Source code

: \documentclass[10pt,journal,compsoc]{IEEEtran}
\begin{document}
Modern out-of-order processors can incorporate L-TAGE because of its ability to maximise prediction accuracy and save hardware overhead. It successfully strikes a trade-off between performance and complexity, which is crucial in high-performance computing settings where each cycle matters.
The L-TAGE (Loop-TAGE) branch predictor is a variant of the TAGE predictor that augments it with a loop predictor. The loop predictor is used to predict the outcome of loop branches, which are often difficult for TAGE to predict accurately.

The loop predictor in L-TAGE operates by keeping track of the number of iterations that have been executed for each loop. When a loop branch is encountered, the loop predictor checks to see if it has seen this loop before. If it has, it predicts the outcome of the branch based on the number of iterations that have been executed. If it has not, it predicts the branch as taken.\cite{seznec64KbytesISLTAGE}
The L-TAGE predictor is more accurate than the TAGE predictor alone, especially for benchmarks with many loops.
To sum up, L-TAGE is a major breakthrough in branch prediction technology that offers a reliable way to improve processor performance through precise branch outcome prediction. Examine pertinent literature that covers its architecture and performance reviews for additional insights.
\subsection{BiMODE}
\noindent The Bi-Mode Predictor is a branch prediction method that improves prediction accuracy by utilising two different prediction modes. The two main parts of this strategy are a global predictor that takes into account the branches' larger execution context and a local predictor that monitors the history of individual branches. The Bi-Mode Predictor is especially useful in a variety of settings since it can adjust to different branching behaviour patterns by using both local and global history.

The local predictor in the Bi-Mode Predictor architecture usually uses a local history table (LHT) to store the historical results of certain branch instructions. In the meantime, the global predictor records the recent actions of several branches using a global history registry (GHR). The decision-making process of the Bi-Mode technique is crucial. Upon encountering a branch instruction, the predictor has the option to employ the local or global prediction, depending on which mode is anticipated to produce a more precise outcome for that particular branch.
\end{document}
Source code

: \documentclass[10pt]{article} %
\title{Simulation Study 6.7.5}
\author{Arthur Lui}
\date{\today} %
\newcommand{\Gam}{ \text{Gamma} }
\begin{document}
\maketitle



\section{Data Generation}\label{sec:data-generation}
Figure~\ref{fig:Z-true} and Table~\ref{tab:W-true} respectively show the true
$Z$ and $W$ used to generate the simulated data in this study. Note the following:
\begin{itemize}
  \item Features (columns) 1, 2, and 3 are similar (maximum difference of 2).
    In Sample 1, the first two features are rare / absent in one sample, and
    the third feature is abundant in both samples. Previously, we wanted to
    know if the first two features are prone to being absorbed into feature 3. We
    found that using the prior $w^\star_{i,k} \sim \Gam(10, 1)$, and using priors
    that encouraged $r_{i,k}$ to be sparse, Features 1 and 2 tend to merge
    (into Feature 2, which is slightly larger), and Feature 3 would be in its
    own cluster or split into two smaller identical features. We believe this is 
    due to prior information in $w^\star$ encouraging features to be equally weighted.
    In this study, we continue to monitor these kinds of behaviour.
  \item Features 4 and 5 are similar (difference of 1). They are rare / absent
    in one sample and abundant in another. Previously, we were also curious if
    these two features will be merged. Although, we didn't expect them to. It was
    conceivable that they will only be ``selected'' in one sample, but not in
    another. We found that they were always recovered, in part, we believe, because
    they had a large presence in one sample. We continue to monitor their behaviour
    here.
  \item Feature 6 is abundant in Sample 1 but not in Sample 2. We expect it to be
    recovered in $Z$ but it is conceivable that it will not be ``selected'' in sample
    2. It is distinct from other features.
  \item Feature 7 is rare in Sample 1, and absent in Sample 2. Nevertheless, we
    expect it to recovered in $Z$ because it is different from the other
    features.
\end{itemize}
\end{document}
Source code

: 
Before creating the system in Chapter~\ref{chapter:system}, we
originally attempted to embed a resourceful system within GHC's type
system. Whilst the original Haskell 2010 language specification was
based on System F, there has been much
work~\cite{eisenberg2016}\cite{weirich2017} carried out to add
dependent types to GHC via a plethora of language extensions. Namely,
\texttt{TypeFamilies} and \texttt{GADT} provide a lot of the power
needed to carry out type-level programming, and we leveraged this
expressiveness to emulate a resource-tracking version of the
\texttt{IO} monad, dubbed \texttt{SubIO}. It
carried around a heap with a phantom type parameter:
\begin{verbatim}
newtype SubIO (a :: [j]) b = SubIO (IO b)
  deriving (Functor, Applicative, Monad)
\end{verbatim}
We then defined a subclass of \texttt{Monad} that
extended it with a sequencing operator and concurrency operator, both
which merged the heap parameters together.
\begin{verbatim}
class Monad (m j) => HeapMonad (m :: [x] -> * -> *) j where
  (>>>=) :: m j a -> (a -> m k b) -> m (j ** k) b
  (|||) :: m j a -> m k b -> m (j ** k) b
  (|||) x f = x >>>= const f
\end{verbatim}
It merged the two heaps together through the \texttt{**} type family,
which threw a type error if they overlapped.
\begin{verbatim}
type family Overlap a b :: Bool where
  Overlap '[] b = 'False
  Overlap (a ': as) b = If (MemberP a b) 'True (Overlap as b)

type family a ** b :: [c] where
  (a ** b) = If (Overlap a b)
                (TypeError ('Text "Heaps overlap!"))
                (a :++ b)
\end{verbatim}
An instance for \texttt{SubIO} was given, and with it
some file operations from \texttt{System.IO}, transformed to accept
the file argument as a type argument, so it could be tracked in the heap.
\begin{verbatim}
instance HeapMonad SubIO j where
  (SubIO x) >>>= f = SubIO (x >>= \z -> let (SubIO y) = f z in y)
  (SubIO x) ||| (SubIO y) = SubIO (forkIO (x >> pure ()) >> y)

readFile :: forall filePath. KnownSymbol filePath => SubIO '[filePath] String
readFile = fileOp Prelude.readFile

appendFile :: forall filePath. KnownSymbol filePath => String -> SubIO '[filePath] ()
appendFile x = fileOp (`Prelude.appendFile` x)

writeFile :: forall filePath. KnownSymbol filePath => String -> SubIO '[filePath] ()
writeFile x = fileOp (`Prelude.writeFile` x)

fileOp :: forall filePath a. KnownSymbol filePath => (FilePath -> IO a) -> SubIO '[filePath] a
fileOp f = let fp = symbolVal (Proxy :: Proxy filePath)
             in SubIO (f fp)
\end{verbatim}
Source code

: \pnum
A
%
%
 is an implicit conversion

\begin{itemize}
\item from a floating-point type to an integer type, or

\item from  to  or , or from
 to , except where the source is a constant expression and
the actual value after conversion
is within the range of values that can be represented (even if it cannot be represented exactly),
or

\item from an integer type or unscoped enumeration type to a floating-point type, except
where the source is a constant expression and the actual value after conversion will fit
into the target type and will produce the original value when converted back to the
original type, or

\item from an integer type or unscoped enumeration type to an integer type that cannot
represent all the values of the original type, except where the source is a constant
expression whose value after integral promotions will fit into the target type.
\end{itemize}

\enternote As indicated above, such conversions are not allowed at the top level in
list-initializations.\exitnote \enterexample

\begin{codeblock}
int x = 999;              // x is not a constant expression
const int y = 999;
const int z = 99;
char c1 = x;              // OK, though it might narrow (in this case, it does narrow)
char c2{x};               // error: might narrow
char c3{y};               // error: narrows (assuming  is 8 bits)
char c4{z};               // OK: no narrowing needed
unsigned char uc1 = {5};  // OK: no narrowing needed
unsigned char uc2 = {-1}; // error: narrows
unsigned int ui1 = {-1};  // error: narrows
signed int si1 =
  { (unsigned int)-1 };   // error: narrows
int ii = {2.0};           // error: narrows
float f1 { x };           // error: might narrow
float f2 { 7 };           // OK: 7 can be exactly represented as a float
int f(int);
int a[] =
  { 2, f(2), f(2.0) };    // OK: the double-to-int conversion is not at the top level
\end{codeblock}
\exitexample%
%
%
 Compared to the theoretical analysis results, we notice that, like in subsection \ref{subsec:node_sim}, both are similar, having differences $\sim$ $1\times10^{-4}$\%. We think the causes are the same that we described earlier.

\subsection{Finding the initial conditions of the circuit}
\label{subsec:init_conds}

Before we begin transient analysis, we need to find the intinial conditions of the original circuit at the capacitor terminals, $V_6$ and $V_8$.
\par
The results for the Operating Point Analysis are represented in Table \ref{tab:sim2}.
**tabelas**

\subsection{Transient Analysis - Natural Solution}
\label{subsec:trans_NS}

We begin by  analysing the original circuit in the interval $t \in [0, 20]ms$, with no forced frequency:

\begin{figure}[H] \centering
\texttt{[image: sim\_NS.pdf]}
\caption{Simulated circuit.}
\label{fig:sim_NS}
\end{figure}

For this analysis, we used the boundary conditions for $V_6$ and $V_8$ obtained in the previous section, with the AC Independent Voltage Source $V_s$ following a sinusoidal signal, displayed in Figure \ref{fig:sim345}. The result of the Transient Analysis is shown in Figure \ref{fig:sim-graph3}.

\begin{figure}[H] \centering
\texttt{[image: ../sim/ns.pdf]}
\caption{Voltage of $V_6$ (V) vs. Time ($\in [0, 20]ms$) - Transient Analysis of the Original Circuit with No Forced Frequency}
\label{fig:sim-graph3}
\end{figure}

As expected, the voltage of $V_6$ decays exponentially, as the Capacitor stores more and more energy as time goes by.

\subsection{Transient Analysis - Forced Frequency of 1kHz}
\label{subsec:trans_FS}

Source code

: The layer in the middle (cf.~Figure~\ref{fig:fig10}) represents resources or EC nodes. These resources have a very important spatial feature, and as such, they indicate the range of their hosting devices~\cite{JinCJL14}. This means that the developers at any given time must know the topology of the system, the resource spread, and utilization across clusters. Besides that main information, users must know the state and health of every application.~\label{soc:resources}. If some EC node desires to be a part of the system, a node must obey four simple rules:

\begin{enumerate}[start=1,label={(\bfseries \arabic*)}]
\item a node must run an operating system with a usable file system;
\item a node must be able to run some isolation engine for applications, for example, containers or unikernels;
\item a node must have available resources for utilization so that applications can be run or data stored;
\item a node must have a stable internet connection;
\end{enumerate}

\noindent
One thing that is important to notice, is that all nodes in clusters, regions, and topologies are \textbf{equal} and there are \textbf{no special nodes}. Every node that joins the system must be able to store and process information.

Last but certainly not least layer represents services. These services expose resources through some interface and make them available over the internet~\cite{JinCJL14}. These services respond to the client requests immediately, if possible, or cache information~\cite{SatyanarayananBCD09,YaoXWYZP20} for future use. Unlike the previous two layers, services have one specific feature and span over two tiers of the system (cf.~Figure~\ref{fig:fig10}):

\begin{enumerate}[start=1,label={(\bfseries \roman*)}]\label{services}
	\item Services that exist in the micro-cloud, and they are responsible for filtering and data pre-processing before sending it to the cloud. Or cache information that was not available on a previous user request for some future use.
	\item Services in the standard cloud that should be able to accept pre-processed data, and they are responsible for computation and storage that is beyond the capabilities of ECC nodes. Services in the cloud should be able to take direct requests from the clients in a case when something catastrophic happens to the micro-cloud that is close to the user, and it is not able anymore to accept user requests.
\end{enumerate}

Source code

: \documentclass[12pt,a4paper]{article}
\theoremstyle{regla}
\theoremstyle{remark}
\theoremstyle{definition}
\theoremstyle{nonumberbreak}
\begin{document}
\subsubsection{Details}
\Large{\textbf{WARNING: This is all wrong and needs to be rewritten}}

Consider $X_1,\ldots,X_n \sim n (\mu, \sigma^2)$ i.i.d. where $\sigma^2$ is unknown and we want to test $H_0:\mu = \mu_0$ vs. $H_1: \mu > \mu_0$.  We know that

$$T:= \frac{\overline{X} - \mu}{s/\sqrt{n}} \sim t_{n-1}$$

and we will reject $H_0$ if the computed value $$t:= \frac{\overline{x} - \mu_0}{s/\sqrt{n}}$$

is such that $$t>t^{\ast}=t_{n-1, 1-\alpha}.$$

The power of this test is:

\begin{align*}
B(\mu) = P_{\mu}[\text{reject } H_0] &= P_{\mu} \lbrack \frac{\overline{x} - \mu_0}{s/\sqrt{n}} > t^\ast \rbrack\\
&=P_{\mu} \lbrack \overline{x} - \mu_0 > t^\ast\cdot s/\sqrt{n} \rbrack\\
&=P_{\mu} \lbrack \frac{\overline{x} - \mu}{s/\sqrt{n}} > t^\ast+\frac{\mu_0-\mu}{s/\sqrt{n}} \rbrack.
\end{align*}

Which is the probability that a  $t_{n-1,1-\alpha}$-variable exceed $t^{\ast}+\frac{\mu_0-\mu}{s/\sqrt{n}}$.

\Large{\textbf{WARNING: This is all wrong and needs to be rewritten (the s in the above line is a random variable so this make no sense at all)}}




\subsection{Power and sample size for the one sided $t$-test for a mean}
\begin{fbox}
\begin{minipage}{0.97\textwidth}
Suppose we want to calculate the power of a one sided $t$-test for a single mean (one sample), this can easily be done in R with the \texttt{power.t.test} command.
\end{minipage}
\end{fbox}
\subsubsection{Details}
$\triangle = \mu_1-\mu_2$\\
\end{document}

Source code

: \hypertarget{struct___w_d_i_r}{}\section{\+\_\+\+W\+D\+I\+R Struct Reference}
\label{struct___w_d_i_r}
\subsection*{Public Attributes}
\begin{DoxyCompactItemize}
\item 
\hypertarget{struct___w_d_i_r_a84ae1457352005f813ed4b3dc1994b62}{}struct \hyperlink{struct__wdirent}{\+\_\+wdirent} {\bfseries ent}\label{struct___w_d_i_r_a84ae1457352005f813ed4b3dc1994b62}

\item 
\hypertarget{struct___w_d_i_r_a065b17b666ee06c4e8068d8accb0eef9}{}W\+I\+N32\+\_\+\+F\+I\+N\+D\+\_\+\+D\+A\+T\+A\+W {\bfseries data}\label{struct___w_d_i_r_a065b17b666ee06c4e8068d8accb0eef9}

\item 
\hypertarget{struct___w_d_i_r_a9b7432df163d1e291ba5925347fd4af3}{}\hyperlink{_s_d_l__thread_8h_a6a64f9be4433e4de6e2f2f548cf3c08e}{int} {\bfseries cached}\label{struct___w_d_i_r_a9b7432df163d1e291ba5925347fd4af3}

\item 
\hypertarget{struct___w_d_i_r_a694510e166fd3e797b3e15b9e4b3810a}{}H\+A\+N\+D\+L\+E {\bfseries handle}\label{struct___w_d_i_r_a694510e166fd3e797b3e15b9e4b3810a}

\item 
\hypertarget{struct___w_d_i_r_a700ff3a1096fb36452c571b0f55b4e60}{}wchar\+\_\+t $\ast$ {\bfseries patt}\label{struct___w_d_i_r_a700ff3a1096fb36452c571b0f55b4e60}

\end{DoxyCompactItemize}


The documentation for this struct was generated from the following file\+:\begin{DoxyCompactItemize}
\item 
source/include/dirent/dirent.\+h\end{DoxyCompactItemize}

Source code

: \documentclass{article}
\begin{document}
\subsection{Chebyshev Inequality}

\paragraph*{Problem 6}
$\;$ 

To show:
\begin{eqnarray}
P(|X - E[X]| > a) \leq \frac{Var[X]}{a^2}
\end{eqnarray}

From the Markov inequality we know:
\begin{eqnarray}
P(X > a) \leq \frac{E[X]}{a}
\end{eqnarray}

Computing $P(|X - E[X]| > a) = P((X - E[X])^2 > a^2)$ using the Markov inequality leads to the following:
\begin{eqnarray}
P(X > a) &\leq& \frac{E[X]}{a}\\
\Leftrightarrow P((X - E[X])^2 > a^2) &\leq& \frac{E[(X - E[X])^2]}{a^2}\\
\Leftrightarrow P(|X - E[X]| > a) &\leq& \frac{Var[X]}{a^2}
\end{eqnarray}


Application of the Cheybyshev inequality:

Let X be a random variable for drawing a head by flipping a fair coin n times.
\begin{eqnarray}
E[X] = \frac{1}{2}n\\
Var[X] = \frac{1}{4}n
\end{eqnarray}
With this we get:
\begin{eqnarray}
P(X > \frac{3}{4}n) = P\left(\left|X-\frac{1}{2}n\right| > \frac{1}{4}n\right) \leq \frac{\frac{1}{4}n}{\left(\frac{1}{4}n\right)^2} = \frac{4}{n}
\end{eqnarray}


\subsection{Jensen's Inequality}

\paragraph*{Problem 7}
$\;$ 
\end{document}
————
# GOAL OF THE EXERCISE
Everything from the first line of the data through the line containing "and global history." should be echoed exactly. Add nothing.

# RESULT OF THIS TASK
Source code

: \documentclass[10pt,journal,compsoc]{IEEEtran}
\begin{document}
Modern out-of-order processors can incorporate L-TAGE because of its ability to maximise prediction accuracy and save hardware overhead. It successfully strikes a trade-off between performance and complexity, which is crucial in high-performance computing settings where each cycle matters.
The L-TAGE (Loop-TAGE) branch predictor is a variant of the TAGE predictor that augments it with a loop predictor. The loop predictor is used to predict the outcome of loop branches, which are often difficult for TAGE to predict accurately.

The loop predictor in L-TAGE operates by keeping track of the number of iterations that have been executed for each loop. When a loop branch is encountered, the loop predictor checks to see if it has seen this loop before. If it has, it predicts the outcome of the branch based on the number of iterations that have been executed. If it has not, it predicts the branch as taken.\cite{seznec64KbytesISLTAGE}
The L-TAGE predictor is more accurate than the TAGE predictor alone, especially for benchmarks with many loops.
To sum up, L-TAGE is a major breakthrough in branch prediction technology that offers a reliable way to improve processor performance through precise branch outcome prediction. Examine pertinent literature that covers its architecture and performance reviews for additional insights.
\subsection{BiMODE}
\noindent The Bi-Mode Predictor is a branch prediction method that improves prediction accuracy by utilising two different prediction modes. The two main parts of this strategy are a global predictor that takes into account the branches' larger execution context and a local predictor that monitors the history of individual branches. The Bi-Mode Predictor is especially useful in a variety of settings since it can adjust to different branching behaviour patterns by using both local and global history.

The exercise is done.